Sao Miguel

Mon 6 Jul 2009 12:51

About the last significant event of our stay in Terceira was a birding walk along pleasant stone-walled farm lanes south of the bay, ending at what the visitors’ guide accurately described as a “grotty quarry”. Grotty or not, it lived up to its reputation as a good place for waders, producing three white-rumped sandpiper (an American species) as well as pleasant but more familiar birds including ring plover and little egret.


 Our berth in Praia da Vitoria, being on the outside of the wavebreaker on the south side of the marina, would not have been a good place to remain in a fresh wind from the S or SW. Since exactly this was forecast for June 25th and 26th, we debated the pros and cons of anchoring near the commercial port at the S end of the bay. We both agreed that it would be better to sail the 90 miles to Ponta Delgada on São Miguel before the strong wind arrived. We left Praia early on the evening of Tue 23rd, sailing a pleasant broad reach in a northerly Force 4. This improved later by veering NE so that we could lay our course without needing to gybe or pole out the genoa. Overnight we kept 4-hour watches so we both got plenty of sleep. The lighthouse of Ponta da Ferraria (Fl3 20s for the technically minded) appeared just after midnight, and as the sun came up we sailed about a mile off the SW coast of São Miguel, rounding the harbour mole at about noon.

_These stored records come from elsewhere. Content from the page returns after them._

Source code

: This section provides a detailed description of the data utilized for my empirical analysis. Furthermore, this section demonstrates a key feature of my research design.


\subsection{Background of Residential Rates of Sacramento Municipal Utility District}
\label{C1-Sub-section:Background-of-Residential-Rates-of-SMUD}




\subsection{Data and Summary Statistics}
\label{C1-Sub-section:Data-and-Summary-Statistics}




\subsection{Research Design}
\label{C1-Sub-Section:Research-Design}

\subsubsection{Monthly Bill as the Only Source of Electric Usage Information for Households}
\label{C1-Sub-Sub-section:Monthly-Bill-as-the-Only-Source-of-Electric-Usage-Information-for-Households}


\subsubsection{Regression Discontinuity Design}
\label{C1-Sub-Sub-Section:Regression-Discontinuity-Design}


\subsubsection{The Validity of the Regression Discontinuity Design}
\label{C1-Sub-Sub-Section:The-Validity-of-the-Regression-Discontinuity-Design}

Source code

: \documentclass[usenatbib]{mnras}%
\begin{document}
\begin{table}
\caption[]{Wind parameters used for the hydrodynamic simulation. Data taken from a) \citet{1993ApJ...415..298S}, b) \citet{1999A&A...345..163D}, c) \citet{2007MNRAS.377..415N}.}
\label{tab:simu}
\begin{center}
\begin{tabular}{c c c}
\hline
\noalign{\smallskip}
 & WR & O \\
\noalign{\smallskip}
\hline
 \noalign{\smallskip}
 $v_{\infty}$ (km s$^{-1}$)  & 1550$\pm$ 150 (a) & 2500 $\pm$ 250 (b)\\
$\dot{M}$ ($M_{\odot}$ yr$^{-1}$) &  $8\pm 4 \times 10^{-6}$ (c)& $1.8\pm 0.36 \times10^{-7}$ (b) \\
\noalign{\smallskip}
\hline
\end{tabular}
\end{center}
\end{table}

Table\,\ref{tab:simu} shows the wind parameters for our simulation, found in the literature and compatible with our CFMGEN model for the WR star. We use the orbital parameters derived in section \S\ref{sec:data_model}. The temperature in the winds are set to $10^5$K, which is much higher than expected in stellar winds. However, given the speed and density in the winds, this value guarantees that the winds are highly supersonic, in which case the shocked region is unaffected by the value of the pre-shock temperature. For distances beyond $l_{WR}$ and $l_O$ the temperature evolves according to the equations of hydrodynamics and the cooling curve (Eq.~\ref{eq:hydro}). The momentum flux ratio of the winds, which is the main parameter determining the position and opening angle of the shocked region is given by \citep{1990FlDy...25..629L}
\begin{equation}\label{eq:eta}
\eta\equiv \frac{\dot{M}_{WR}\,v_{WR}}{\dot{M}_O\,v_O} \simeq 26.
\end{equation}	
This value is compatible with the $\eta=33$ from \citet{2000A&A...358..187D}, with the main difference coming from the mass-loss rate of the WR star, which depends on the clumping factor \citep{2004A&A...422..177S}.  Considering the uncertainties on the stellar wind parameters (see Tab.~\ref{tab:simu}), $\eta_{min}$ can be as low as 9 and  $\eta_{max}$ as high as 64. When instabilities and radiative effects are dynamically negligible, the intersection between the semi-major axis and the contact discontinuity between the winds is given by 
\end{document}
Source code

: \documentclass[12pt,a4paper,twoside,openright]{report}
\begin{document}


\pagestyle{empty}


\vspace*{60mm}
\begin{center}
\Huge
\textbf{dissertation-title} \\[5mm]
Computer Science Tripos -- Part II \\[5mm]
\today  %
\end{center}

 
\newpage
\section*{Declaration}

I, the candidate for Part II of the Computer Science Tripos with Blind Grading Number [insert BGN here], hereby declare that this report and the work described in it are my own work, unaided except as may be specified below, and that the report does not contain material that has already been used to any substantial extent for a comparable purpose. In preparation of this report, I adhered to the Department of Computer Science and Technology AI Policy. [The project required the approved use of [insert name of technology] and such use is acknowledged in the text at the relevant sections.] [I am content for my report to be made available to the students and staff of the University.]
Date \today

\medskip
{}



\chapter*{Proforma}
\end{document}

Ponta Delgada opened its new marina within the glitzy new Portas do Mar development a year ago.

This all lies to the west of the old marina (Pêro de Teive) the two being separated by a T-shaped spur with a liner and ferry berth on the outside and restaurants and shops on the inside. Virtually all visiting boats are berthed in the new marina, but the concrete reception pontoon is still in the entrance to the old marina

so, after checking in and being allocated a berth, one has to motor right round the liner berth to reach the new pontoons. Although (or the guide perhaps because) Ponta Delgada is the big city and capital of the Azores, it takes the record for the number of officials that need to be visited on arrival even from the next island – a total of four (Marina Office, Immigration, Customs and Maritime Police). This involves a fair amount of form-filling and question-answering, but everyone is friendly and the offices are all in the same building so it isn’t really any hassle, and the cost for a high-quality marina berth (including electricity and showers) is only about €9 per night. The marina is well placed to watch all the activity in the harbour, though our presence is resented by the gulls who evidently expect to have the pontoons to themselves and tend to reassert their rights each night by roosting on unoccupied fingers. Moored just across the harbour from us is the Portuguese frigate that Brian and I met between Pico and Terceira – Ponta Delgada is evidently its base when stationed in the Azores.


Although the eastern part of the waterfront has had serious modernisation, the western part is elegant with some fine architecture. The streets are cobbled with pavements patterned in black and white (a feature of the whole Portuguese world).


The fine square with the town arch at its landward end was the original harbour before the first breakwater gave a bigger sheltered area.

The guy whose statue overlooks it is Gonçalvo Velho Cabral.

He was a graduate of the navigation school founded at Sagres in the Algarve by Prince Henry (the Navigator) in the early 1400s. On his first voyage of discovery in 1431 he missed the Azores by a whisker, only finding a reef which in disgust he named As Formigas (the ants). As the guidebook says, this didn’t get him a high mark from the Sagres Management School! Next year he did better, discovering Santa Maria, from which a slave sighted São Miguel soon after.


The marina celebrated its first birthday this weekend.  Jollities included a concert by Roger Hodgson from Supertramp on Friday evening – lots of singing along to Breakfast in America et al from the boat, and there is supposed to be a Giant Cake today, although where and when (and even what) remains mysterious so far.  (Note next day - we got a couple of slices!). We have done well with town celebrations on this trip; we still remember the 130th anniversary of Mindelo, CV, with great affection.


 As well as meeting boats that we have seen elsewhere, we have had the pleasure this week of spending some time with Berend and Teresa Hillen, whose plans are for a week’s hotel followed by a week on Amoret. Apart from a reunion with old friends who we haven’t seen for some years, we were able to share their hired car for a couple of days to visit the remoter parts of this quite large island. Our first excursion called first at Furnas, where an impressive display of volcanic steam vents and pools of boiling mud has been exploited by canny locals as a means of cooking stew that is served up to visitors in the nearby restaurants.

 We then took the mountain road near Pico da Vara at the E end, leading to a spectacular viewpoint where we not only gawped at the mountains and forest but also sighted a rare bird species unique to São Miguel, the Azores Bullfinch.


Berend and Teresa come aboard tomorrow (Mon 6th); the weather looks suitable for a trip down to Santa Maria, the other island of the eastern group about 50 miles to the SSE.